§ Required action
What number of lines in the records below hold the word "target"? Give that number alone.

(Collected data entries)
►
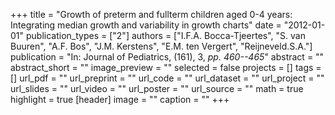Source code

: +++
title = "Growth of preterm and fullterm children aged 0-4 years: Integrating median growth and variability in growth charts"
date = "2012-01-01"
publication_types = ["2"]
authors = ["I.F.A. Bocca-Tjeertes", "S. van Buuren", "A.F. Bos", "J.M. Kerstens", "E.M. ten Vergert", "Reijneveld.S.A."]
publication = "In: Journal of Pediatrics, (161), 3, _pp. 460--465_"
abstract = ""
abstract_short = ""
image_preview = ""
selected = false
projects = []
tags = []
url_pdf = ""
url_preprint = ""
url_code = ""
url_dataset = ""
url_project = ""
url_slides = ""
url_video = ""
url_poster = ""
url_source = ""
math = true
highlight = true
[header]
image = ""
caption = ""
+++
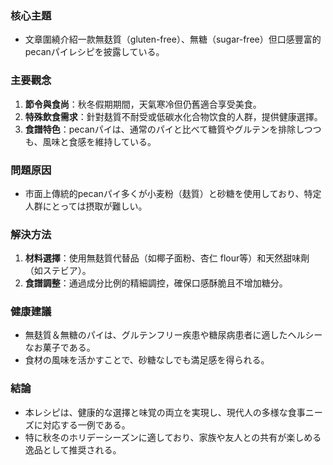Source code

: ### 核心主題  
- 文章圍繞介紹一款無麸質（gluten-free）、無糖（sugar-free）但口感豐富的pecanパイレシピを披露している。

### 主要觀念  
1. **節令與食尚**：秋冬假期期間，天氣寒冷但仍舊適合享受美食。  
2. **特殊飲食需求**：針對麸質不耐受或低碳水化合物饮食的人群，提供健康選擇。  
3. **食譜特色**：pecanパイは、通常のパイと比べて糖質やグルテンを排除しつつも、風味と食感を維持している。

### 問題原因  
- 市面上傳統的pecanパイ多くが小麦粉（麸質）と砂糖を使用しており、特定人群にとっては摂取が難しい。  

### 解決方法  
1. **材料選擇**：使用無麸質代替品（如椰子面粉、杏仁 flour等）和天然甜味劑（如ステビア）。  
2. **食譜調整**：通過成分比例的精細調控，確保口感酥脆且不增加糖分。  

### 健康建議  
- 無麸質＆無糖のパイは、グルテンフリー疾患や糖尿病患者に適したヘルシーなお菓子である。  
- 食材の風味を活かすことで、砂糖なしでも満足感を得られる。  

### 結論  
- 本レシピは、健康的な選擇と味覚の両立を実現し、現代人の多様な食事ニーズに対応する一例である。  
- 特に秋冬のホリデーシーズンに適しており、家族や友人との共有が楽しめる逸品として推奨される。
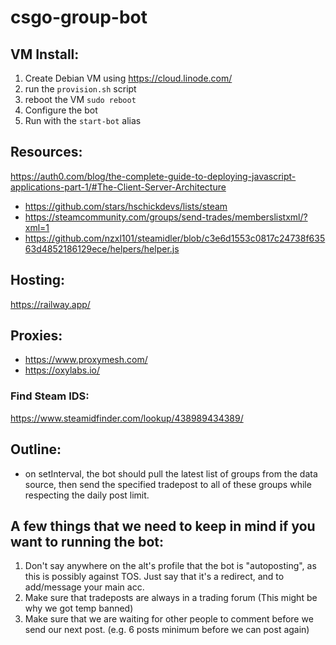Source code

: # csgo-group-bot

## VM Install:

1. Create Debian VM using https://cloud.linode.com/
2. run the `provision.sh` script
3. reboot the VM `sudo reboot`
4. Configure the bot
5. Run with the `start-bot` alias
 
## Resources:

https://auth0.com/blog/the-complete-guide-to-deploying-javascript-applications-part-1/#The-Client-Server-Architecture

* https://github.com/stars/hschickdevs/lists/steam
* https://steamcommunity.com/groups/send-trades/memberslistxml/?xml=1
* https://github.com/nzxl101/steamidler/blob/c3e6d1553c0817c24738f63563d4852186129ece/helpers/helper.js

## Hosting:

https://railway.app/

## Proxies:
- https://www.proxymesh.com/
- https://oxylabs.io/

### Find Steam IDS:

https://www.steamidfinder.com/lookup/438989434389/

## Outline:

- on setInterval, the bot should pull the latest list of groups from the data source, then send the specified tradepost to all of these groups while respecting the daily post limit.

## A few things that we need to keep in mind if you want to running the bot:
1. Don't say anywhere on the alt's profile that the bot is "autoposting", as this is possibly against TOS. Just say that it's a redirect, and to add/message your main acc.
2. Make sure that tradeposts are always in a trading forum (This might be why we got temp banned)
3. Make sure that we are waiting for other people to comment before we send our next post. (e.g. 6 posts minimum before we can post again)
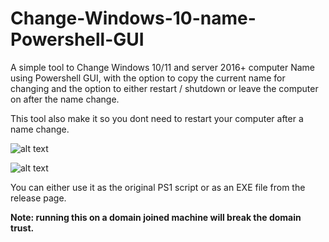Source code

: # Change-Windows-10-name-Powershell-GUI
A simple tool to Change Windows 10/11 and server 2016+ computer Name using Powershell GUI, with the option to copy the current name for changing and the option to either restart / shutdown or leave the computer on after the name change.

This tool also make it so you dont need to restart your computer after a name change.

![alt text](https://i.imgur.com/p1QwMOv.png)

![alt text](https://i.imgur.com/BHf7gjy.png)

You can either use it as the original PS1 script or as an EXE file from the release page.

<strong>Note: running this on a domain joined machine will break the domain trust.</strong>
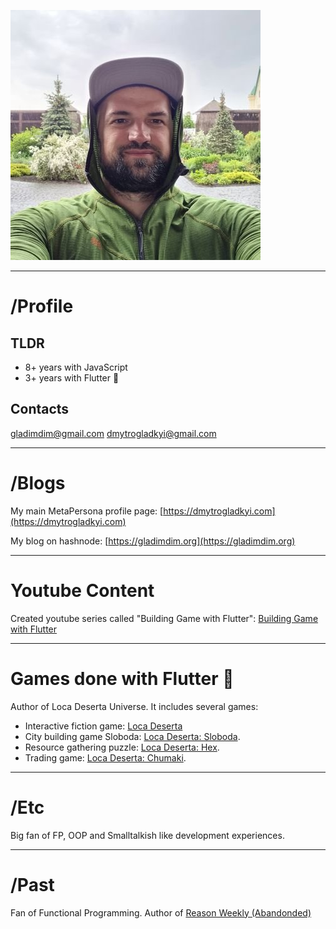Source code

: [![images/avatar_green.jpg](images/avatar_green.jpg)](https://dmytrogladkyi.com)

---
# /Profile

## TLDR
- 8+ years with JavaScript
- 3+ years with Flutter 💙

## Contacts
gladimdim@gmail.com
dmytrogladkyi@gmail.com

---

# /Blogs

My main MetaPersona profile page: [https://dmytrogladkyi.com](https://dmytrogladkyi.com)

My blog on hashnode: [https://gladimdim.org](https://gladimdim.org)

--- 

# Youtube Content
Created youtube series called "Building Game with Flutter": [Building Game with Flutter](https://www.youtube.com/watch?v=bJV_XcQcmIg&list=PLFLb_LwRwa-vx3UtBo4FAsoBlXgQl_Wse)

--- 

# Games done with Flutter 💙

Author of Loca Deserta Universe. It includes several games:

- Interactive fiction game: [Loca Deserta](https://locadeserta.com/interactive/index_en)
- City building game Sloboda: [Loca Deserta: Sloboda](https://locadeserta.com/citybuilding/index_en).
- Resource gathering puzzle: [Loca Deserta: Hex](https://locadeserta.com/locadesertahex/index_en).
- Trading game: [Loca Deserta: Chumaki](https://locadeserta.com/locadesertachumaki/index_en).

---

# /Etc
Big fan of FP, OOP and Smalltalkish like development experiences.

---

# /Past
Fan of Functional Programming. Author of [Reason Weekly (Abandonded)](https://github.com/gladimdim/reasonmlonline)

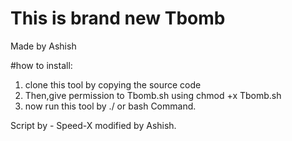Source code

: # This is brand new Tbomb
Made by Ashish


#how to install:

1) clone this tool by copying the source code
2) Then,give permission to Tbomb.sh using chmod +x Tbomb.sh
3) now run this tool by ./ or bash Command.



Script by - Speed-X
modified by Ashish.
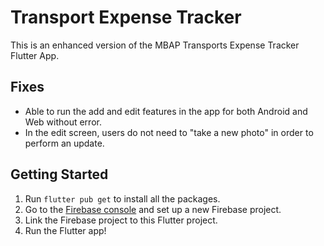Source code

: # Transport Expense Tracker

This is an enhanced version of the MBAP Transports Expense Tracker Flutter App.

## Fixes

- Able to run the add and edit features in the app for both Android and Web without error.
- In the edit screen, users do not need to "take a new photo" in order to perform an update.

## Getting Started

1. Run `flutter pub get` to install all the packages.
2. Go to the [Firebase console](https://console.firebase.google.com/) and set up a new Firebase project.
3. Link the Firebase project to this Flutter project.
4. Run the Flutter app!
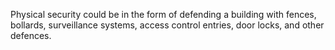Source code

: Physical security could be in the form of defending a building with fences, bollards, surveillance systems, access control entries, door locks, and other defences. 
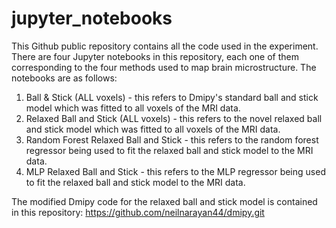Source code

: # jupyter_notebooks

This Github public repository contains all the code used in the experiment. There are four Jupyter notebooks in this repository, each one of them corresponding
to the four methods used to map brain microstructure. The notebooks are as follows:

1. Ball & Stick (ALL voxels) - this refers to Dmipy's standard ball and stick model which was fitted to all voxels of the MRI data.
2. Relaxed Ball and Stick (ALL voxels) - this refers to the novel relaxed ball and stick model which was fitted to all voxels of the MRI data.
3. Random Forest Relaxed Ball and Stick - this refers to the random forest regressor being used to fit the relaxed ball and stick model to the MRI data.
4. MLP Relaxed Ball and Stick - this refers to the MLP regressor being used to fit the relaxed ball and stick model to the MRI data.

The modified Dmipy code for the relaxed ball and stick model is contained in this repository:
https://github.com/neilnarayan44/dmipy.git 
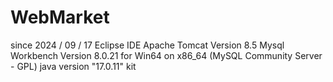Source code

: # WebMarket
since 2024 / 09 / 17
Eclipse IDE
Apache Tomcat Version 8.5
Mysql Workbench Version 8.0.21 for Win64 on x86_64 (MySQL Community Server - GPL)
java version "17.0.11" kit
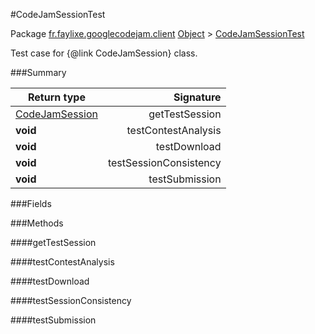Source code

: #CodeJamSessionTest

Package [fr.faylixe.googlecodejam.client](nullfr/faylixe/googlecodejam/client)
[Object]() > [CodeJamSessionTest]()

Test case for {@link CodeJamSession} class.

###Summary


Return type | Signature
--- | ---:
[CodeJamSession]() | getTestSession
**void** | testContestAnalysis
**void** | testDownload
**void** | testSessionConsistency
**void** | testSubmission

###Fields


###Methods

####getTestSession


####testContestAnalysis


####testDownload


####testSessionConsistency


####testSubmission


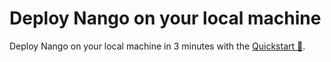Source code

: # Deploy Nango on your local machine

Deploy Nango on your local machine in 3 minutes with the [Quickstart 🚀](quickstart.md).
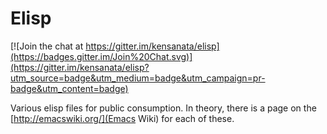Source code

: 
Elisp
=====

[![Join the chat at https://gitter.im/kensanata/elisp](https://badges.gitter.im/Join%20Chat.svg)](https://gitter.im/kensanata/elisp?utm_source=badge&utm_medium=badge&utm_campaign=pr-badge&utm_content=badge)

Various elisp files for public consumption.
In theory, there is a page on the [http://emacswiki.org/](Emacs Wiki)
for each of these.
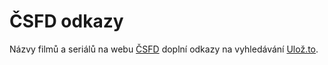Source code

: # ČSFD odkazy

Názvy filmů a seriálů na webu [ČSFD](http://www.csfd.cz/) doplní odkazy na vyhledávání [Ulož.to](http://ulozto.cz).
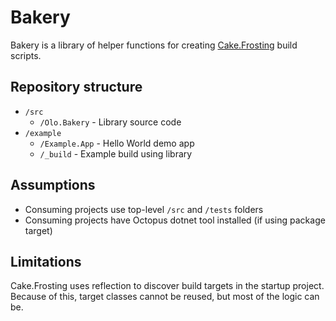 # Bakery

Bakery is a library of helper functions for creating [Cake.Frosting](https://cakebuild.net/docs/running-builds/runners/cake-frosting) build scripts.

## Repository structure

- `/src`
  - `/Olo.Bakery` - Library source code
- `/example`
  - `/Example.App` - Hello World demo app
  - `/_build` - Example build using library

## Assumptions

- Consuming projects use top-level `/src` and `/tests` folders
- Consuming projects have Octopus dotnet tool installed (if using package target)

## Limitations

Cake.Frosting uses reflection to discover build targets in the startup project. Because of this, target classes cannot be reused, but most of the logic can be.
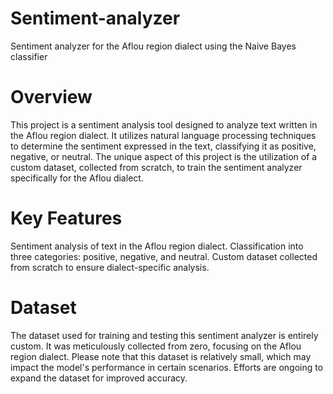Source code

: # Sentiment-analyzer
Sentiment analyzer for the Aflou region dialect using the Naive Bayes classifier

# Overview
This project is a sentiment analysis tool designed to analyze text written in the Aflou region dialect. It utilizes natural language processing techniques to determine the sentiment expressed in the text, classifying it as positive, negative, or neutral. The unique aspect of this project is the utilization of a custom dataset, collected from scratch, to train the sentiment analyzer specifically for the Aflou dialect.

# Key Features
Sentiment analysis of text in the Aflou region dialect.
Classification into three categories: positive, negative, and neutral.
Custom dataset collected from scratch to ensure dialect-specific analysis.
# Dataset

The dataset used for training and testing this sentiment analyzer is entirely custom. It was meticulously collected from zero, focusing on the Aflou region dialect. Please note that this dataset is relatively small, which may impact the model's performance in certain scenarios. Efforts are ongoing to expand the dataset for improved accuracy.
◄
§ Exercise response
2